Plain-text document sources:
- - -

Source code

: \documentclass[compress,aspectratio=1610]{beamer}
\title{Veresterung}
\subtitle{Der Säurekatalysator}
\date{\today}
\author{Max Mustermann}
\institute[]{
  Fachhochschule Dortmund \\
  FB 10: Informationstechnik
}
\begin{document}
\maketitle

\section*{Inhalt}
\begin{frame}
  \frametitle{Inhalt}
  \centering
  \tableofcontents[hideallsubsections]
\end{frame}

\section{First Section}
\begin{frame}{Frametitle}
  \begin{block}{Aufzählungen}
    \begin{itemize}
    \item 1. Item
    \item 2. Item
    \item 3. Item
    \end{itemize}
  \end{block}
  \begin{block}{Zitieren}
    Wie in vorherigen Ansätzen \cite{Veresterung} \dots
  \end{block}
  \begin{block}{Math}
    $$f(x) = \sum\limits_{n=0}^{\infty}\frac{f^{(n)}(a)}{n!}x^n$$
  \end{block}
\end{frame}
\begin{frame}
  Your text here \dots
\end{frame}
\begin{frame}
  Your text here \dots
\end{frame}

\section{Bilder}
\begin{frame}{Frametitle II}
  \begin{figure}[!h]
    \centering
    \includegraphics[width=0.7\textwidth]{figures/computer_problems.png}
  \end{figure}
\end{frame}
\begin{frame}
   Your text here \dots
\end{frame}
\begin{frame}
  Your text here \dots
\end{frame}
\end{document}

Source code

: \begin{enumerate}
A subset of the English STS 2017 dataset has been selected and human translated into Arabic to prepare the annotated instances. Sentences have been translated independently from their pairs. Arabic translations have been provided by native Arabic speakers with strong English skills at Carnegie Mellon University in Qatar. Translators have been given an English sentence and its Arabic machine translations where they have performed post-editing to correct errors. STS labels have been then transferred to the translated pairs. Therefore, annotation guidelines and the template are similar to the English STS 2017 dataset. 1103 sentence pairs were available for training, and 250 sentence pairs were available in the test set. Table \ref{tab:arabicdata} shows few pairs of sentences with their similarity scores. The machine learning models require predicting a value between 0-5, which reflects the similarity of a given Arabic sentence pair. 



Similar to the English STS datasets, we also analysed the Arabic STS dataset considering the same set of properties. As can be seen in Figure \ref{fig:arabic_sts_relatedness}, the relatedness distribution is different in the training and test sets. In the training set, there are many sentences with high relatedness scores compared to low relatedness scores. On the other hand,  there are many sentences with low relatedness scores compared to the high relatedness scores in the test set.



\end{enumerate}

- - -

__Problem details__. The records above are to be duplicated word for word.

__Response__.
Source code

: \documentclass[compress,aspectratio=1610]{beamer}
\title{Veresterung}
\subtitle{Der Säurekatalysator}
\date{\today}
\author{Max Mustermann}
\institute[]{
  Fachhochschule Dortmund \\
  FB 10: Informationstechnik
}
\begin{document}
\maketitle

\section*{Inhalt}
\begin{frame}
  \frametitle{Inhalt}
  \centering
  \tableofcontents[hideallsubsections]
\end{frame}

\section{First Section}
\begin{frame}{Frametitle}
  \begin{block}{Aufzählungen}
    \begin{itemize}
    \item 1. Item
    \item 2. Item
    \item 3. Item
    \end{itemize}
  \end{block}
  \begin{block}{Zitieren}
    Wie in vorherigen Ansätzen \cite{Veresterung} \dots
  \end{block}
  \begin{block}{Math}
    $$f(x) = \sum\limits_{n=0}^{\infty}\frac{f^{(n)}(a)}{n!}x^n$$
  \end{block}
\end{frame}
\begin{frame}
  Your text here \dots
\end{frame}
\begin{frame}
  Your text here \dots
\end{frame}

\section{Bilder}
\begin{frame}{Frametitle II}
  \begin{figure}[!h]
    \centering
    \includegraphics[width=0.7\textwidth]{figures/computer_problems.png}
  \end{figure}
\end{frame}
\begin{frame}
   Your text here \dots
\end{frame}
\begin{frame}
  Your text here \dots
\end{frame}
\end{document}

Source code

: \begin{enumerate}
A subset of the English STS 2017 dataset has been selected and human translated into Arabic to prepare the annotated instances. Sentences have been translated independently from their pairs. Arabic translations have been provided by native Arabic speakers with strong English skills at Carnegie Mellon University in Qatar. Translators have been given an English sentence and its Arabic machine translations where they have performed post-editing to correct errors. STS labels have been then transferred to the translated pairs. Therefore, annotation guidelines and the template are similar to the English STS 2017 dataset. 1103 sentence pairs were available for training, and 250 sentence pairs were available in the test set. Table \ref{tab:arabicdata} shows few pairs of sentences with their similarity scores. The machine learning models require predicting a value between 0-5, which reflects the similarity of a given Arabic sentence pair. 



Similar to the English STS datasets, we also analysed the Arabic STS dataset considering the same set of properties. As can be seen in Figure \ref{fig:arabic_sts_relatedness}, the relatedness distribution is different in the training and test sets. In the training set, there are many sentences with high relatedness scores compared to low relatedness scores. On the other hand,  there are many sentences with low relatedness scores compared to the high relatedness scores in the test set.



\end{enumerate}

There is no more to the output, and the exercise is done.